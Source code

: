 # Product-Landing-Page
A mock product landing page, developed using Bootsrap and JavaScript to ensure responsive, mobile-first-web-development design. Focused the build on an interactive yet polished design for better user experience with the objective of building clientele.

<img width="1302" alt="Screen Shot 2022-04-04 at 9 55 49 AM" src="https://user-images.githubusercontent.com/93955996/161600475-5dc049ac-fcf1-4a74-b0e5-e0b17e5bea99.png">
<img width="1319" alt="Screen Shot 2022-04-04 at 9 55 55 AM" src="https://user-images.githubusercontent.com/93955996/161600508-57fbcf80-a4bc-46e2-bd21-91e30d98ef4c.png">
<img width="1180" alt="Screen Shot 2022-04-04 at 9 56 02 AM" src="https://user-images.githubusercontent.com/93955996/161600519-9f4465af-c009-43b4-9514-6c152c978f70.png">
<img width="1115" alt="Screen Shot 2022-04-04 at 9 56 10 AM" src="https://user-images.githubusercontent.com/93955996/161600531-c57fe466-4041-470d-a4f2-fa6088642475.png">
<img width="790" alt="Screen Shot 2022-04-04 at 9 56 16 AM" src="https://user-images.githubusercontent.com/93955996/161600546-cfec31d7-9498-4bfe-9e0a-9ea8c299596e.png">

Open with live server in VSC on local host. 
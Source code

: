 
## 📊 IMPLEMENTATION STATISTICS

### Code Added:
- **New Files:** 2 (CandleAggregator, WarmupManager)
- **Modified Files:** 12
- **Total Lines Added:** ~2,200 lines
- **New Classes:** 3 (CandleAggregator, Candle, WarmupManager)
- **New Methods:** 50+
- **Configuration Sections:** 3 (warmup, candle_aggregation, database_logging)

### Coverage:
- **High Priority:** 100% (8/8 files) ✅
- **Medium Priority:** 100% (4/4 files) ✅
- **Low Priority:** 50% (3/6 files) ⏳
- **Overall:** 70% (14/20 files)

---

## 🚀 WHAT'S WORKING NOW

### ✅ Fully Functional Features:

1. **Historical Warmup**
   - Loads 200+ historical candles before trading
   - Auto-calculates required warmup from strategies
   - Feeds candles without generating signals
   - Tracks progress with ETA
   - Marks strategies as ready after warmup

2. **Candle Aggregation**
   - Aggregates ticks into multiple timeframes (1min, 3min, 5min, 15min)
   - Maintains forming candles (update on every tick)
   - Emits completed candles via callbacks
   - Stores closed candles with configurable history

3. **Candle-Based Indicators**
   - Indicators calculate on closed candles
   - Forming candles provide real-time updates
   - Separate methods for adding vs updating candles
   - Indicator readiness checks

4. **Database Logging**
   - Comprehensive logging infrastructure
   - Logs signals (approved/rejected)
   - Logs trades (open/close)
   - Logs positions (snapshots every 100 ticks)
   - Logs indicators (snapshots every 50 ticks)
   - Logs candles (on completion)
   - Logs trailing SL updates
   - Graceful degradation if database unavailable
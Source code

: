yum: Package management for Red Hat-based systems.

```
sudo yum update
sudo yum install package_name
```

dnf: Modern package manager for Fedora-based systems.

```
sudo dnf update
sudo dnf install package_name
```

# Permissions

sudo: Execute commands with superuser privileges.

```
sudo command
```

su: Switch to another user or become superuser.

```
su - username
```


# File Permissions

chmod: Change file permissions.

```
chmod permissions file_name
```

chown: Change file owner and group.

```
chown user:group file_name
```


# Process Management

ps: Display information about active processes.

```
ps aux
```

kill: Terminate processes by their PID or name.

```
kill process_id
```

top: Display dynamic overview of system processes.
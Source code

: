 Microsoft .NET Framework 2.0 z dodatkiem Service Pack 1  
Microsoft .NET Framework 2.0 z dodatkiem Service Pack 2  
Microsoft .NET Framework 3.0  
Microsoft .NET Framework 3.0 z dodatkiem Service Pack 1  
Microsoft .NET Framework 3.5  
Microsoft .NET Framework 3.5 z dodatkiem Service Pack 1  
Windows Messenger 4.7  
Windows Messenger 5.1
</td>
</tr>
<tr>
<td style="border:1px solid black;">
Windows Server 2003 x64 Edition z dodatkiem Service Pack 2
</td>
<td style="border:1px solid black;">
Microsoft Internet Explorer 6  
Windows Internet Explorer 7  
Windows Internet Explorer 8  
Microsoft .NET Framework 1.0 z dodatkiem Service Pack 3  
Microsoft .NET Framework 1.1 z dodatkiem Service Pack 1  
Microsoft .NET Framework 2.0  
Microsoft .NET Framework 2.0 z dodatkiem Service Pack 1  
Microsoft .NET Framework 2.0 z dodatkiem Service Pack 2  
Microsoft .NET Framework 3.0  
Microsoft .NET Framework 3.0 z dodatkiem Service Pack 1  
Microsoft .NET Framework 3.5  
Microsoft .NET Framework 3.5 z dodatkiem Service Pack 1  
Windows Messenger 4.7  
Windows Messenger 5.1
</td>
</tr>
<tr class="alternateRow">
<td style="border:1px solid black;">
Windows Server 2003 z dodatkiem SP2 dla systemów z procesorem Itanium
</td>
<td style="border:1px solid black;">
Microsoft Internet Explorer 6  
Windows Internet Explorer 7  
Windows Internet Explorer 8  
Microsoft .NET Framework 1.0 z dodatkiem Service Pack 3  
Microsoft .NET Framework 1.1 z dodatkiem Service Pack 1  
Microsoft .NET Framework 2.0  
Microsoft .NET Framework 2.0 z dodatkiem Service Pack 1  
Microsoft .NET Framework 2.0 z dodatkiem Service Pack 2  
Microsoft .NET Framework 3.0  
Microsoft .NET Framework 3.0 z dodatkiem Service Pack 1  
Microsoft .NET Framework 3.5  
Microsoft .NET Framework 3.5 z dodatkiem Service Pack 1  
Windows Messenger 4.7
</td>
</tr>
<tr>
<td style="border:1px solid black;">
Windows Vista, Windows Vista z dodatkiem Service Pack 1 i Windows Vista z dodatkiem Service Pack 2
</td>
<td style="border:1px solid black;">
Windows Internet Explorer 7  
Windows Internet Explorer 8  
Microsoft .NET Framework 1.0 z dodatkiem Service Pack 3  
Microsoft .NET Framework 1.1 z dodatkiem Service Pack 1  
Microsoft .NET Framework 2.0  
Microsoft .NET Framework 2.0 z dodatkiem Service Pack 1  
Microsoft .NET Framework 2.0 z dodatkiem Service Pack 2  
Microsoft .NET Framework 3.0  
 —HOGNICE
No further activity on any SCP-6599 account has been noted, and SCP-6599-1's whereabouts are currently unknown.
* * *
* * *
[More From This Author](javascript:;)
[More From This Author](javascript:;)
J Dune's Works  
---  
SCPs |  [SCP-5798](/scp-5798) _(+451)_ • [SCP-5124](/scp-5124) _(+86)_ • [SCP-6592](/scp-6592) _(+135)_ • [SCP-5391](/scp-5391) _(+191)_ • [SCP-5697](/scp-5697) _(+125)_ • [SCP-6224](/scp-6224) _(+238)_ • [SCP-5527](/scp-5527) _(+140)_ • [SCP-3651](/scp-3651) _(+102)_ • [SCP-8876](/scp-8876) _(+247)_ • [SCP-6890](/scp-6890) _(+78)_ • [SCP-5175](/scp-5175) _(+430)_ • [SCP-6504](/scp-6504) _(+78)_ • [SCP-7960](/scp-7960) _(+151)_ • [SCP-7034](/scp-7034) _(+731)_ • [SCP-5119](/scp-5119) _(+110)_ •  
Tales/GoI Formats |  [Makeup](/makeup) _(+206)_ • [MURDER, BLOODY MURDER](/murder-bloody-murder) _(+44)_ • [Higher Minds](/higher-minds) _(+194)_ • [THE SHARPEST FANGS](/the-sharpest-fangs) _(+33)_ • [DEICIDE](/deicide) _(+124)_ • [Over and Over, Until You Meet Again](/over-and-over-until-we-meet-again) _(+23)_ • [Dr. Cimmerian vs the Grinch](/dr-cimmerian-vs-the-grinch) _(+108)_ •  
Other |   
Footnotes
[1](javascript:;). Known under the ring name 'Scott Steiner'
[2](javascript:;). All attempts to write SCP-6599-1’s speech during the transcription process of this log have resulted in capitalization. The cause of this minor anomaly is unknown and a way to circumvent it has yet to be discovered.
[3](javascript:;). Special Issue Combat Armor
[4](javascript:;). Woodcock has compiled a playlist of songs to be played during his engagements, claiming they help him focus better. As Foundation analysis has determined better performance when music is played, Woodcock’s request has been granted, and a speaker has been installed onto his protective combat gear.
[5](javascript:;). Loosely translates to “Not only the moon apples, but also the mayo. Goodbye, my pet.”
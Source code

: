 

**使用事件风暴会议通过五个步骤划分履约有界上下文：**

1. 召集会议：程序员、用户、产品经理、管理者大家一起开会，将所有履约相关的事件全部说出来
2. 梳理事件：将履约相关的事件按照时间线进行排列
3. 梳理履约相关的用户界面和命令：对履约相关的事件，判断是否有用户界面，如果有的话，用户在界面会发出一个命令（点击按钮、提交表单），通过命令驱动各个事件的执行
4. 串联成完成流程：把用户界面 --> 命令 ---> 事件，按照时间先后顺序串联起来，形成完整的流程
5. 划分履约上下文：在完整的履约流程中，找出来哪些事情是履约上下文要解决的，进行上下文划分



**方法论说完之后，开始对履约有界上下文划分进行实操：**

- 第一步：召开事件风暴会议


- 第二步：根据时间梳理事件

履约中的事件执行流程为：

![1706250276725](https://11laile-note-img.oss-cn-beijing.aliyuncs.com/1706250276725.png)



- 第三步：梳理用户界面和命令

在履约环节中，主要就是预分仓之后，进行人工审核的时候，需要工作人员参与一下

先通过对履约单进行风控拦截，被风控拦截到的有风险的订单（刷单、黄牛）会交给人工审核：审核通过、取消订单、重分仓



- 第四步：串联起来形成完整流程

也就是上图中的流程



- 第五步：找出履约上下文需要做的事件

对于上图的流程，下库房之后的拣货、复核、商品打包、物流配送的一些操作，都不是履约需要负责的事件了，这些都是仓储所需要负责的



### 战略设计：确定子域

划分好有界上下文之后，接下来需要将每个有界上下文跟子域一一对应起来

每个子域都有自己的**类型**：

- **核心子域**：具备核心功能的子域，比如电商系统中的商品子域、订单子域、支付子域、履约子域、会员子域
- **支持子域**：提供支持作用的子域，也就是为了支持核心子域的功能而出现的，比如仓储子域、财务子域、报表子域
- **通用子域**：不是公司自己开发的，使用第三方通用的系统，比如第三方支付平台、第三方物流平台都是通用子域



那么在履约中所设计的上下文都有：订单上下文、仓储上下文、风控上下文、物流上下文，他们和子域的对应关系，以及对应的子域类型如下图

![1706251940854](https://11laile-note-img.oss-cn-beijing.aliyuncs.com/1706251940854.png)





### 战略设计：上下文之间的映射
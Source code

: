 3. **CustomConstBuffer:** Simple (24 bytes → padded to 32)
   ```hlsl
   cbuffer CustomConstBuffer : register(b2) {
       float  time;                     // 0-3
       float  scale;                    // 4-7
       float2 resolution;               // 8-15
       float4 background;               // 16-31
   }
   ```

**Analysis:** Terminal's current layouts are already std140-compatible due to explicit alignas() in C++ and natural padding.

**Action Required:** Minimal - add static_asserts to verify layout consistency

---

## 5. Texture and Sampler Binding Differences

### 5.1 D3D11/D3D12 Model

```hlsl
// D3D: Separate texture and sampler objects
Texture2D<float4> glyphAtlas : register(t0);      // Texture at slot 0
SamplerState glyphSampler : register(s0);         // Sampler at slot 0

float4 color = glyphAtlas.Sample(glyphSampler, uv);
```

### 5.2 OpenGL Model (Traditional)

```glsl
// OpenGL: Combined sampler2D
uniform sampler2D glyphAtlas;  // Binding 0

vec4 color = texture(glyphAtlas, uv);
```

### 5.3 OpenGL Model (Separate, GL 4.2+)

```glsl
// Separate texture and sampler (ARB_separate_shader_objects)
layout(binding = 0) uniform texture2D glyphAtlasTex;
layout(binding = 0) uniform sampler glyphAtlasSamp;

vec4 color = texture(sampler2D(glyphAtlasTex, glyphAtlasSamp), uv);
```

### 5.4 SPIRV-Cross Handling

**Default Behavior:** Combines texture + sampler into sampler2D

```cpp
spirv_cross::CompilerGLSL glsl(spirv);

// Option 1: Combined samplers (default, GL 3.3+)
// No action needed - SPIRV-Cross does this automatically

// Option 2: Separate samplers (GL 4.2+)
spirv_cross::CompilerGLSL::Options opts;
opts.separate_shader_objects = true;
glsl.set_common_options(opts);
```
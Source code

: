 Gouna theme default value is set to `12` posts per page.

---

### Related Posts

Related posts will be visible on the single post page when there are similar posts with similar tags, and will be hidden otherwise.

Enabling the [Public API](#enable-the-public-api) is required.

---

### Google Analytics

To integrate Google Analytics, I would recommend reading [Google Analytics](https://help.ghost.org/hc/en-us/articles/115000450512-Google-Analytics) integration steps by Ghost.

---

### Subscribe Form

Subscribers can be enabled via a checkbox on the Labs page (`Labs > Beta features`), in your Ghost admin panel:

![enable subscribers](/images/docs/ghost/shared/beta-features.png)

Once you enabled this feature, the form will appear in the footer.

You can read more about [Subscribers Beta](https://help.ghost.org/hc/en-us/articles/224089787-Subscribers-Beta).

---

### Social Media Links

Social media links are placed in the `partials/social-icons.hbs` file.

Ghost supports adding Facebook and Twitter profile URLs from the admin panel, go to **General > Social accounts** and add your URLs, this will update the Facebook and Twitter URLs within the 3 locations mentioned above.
****************************************
## TASK GOAL
Nothing past the line containing "2022-04-04 at 9 55 55" should be restated; transcribe the material exactly from its first line through that line.

## SOLUTION
Source code

: # Product-Landing-Page
A mock product landing page, developed using Bootsrap and JavaScript to ensure responsive, mobile-first-web-development design. Focused the build on an interactive yet polished design for better user experience with the objective of building clientele.

<img width="1302" alt="Screen Shot 2022-04-04 at 9 55 49 AM" src="https://user-images.githubusercontent.com/93955996/161600475-5dc049ac-fcf1-4a74-b0e5-e0b17e5bea99.png">
<img width="1319" alt="Screen Shot 2022-04-04 at 9 55 55 AM" src="https://user-images.githubusercontent.com/93955996/161600508-57fbcf80-a4bc-46e2-bd21-91e30d98ef4c.png">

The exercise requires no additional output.